Magneto-Hydrodynamical Effects on Nuclear Deflagration Fronts in Type Ia Supernovae

This article presents the study of the effects of magnetic fields on non-distributed nuclear burning fronts as a possible solution to a fundamental problem for the thermonuclear explosion of a Chandrasekhar mass ($M_{Ch}$) white dwarf (WD), the currently favored scenario for the majority of Type Ia SNe (SNe~Ia). All existing 3D hydrodynamical simulations predict strong global mixing of the burning products due to Rayleigh-Taylor (RT) instabilities, which is in contradiction with observations. As a first step and to study the flame physics we present a set of computational magneto-hydrodynamic (MHD) models in rectangular flux tubes, resembling a small inner region of a WD. We consider initial magnetic fields up to $10^{12}\,\,\mathrm{G}$ of various orientations.
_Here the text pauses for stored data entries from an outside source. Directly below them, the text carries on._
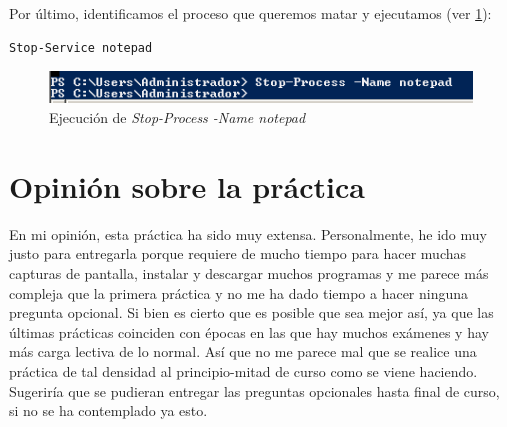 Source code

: Por último, identificamos el proceso que queremos matar y ejecutamos (ver \ref{stopnote}):

\begin{verbatim}
Stop-Service notepad
\end{verbatim}

\begin{figure}[H]
	\centering
	\includegraphics[scale=0.6]{stopnote.png}
	\caption{Ejecución de \textit{Stop-Process -Name notepad}} \label{stopnote}
\end{figure}

\section{Opinión sobre la práctica}
En mi opinión, esta práctica ha sido muy extensa. Personalmente, he ido muy justo para entregarla porque requiere de mucho tiempo para hacer muchas capturas de pantalla, instalar y descargar muchos programas y me parece más compleja que la primera práctica y no me ha dado tiempo a hacer ninguna pregunta opcional.
Si bien es cierto que es posible que sea mejor así, ya que las últimas prácticas coinciden con épocas en las que hay muchos exámenes y hay más carga lectiva de lo normal. Así que no me parece mal que se realice una práctica de tal densidad al principio-mitad de curso como se viene haciendo.
Sugeriría que se pudieran entregar las preguntas opcionales hasta final de curso, si no se ha contemplado ya esto.

\newpage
We find an increasing suppression of RT instabilities starting at about $10^9\,\,\mathrm{G}$. The front speed tends to decrease with increasing magnitude up to about $10^{11}\,\,\mathrm{G}$. For even higher fields new small scale finger-like structures develop, which increase the burning speed by a factor of 3 to 4 above the field-free RT-dominated regime. We suggest that the new instability may provide sufficiently accelerated energy production during the distributed burning regime to go over the Chapman-Jougey limit and trigger a detonation. Finally we discuss the possible origins of high magnetic fields during the final stage of the progenitor evolution or the explosion.